Erik Ableson 2 minute read
May 15, 2008

Getting extended attribute file information

Now here's something potentially useful. I'm often writing up documentation for clients and use PDF files that I've downloaded from various sites for supporting information. I can't simply copy the whole PDF into a Word document and dragging a multipage PDF document into Pages just imports the first page. So the usual solution is to note the URL where you can go get the document and put that into the text. Of course if you're like me, you have a ton of files downloaded and I certainly don't bookmark each and every one of them.
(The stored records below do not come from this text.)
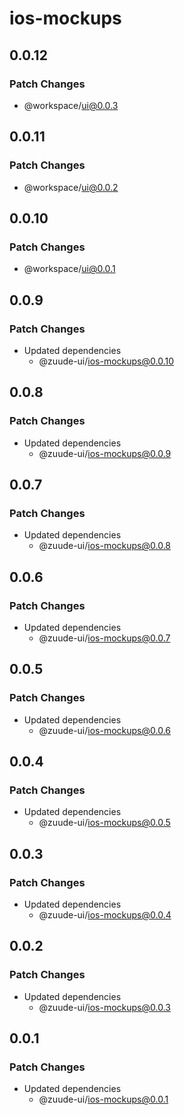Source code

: # ios-mockups

## 0.0.12

### Patch Changes

- @workspace/ui@0.0.3

## 0.0.11

### Patch Changes

- @workspace/ui@0.0.2

## 0.0.10

### Patch Changes

- @workspace/ui@0.0.1

## 0.0.9

### Patch Changes

- Updated dependencies
  - @zuude-ui/ios-mockups@0.0.10

## 0.0.8

### Patch Changes

- Updated dependencies
  - @zuude-ui/ios-mockups@0.0.9

## 0.0.7

### Patch Changes

- Updated dependencies
  - @zuude-ui/ios-mockups@0.0.8

## 0.0.6

### Patch Changes

- Updated dependencies
  - @zuude-ui/ios-mockups@0.0.7

## 0.0.5

### Patch Changes

- Updated dependencies
  - @zuude-ui/ios-mockups@0.0.6

## 0.0.4

### Patch Changes

- Updated dependencies
  - @zuude-ui/ios-mockups@0.0.5

## 0.0.3

### Patch Changes

- Updated dependencies
  - @zuude-ui/ios-mockups@0.0.4

## 0.0.2

### Patch Changes

- Updated dependencies
  - @zuude-ui/ios-mockups@0.0.3

## 0.0.1

### Patch Changes

- Updated dependencies
  - @zuude-ui/ios-mockups@0.0.1
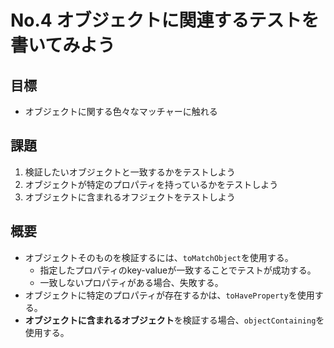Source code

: # No.4 オブジェクトに関連するテストを書いてみよう

## 目標
- オブジェクトに関する色々なマッチャーに触れる

## 課題
1. 検証したいオブジェクトと一致するかをテストしよう
2. オブジェクトが特定のプロパティを持っているかをテストしよう
3. オブジェクトに含まれるオフジェクトをテストしよう

## 概要
- オブジェクトそのものを検証するには、`toMatchObject`を使用する。
  - 指定したプロパティのkey-valueが一致することでテストが成功する。
  - 一致しないプロパティがある場合、失敗する。
- オブジェクトに特定のプロパティが存在するかは、`toHaveProperty`を使用する。
- **オブジェクトに含まれるオブジェクト**を検証する場合、`objectContaining`を使用する。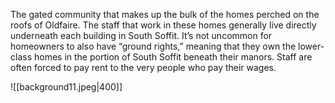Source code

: The gated community that makes up the bulk of the homes perched on the roofs of Oldfaire. The staff that work in these homes generally live directly underneath each building in South Soffit. It’s not uncommon for homeowners to also have “ground rights,” meaning that they own the lower-class homes in the portion of South Soffit beneath their manors. Staff are often forced to pay rent to the very people who pay their wages.

![[background11.jpeg|400]]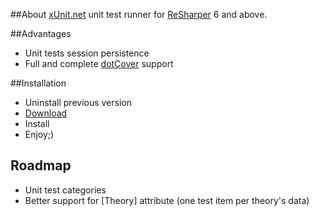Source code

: ##About 
[xUnit.net](http://xunit.codeplex.com) unit test runner for [ReSharper](http://www.jetbrains.com/resharper/) 6 and above.

##Advantages

* Unit tests session persistence
* Full and complete [dotCover](http://www.jetbrains.com/dotcover/) support

##Installation

* Uninstall previous version
* [Download](https://github.com/hazzik/ReSharper.XUnitTestRunner/downloads)
* Install
* Enjoy;)

## Roadmap
* Unit test categories
* Better support for [Theory] attribute (one test item per theory's data)
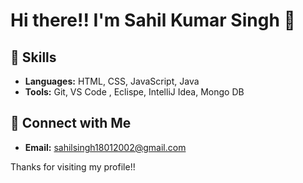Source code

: # Hi there!! I'm Sahil Kumar Singh 👋

## 🌱 Skills 

- **Languages:**  HTML, CSS, JavaScript, Java 
- **Tools:** Git, VS Code , Eclispe, IntelliJ Idea, Mongo DB
 
## 🔗 Connect with Me

- **Email:** sahilsingh18012002@gmail.com
 
Thanks for visiting my profile!! 
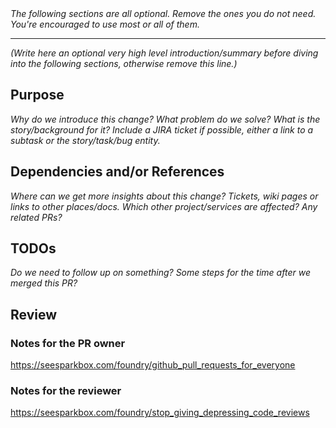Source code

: <!-- https://help.github.com/articles/creating-a-pull-request-template-for-your-repository -->

<em>
The following sections are all optional. Remove the ones you do not need. You're encouraged to use most or all of them.
</em>

-----
<!-- You can remove everything above including this HTML comment -->

_(Write here an optional very high level introduction/summary before diving into the following sections, otherwise remove this line.)_

## Purpose

_Why do we introduce this change? What problem do we solve? What is the story/background for it? Include a JIRA ticket if possible, either a link to a subtask or the story/task/bug entity._

## Dependencies and/or References

_Where can we get more insights about this change? Tickets, wiki pages or links to other places/docs. Which other project/services are affected? Any related PRs?_

## TODOs

_Do we need to follow up on something? Some steps for the time after we merged this PR?_

## Review

### Notes for the PR owner

<https://seesparkbox.com/foundry/github_pull_requests_for_everyone>

### Notes for the reviewer

<https://seesparkbox.com/foundry/stop_giving_depressing_code_reviews>
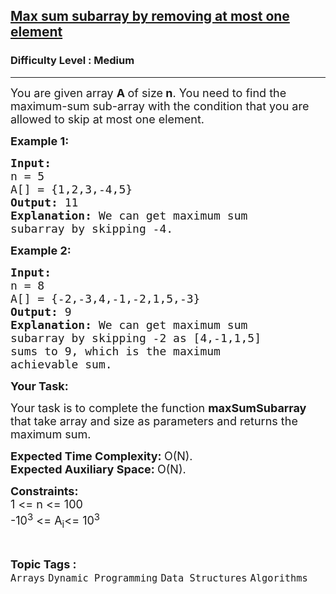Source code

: <h2><a href="https://practice.geeksforgeeks.org/problems/max-sum-subarray-by-removing-at-most-one-element/1">Max sum subarray by removing at most one element</a></h2><h3>Difficulty Level : Medium</h3><hr><div class="problems_problem_content__Xm_eO"><p><span style="font-size:18px">You are given array <strong>A </strong>of size<strong> n</strong>. You need to find the maximum-sum sub-array with the condition that you are allowed to skip at most one element.</span></p>

<p><span style="font-size:18px"><strong>Example 1:</strong></span></p>

<pre><span style="font-size:18px"><strong>Input:
</strong>n = 5
A[] = {1,2,3,-4,5}
<strong>Output: </strong>11<strong>
Explanation: </strong>We can get maximum sum
subarray by skipping -4.</span></pre>

<p><span style="font-size:18px"><strong>Example 2:</strong></span></p>

<pre><span style="font-size:18px"><strong>Input:
</strong>n = 8
A[] = {-2,-3,4,-1,-2,1,5,-3}
<strong>Output: </strong>9<strong>
Explanation: </strong>We can get maximum sum
subarray by skipping -2 as [4,-1,1,5]
sums to 9, which is the maximum
achievable sum.</span></pre>

<p><span style="font-size:18px"><strong>Your Task:</strong></span></p>

<p><span style="font-size:18px">Your task is to complete the function <strong>maxSumSubarray</strong> that take array and size as parameters and returns the maximum sum.</span></p>

<p><span style="font-size:18px"><strong>Expected Time Complexity:&nbsp;</strong>O(N).<br>
<strong>Expected Auxiliary Space:&nbsp;</strong>O(N).</span></p>

<p><span style="font-size:18px"><strong>Constraints:</strong><br>
1 &lt;= n &lt;= 100<br>
-10<sup>3</sup> &lt;= A<sub>i</sub>&lt;= 10<sup>3</sup></span></p>
</div><br><p><span style=font-size:18px><strong>Topic Tags : </strong><br><code>Arrays</code>&nbsp;<code>Dynamic Programming</code>&nbsp;<code>Data Structures</code>&nbsp;<code>Algorithms</code>&nbsp;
So what to do? Well, under 10.5 Apple has intelligently decided to give you some breadcrumbs in the extended attributes, including the URL from whence you downloaded the file. Except that it's tantalizingly out of reach. You can see it in the Get Info window, but you can't copy and paste it into your document. Nor can you click on the link to bring it up in Safari (note to self: file a bug report on that one). I'm not sufficiently masochistic to want to retype out some of these URLs that are usually buried 4 levels down on a vendor site so I went poking around on the command line.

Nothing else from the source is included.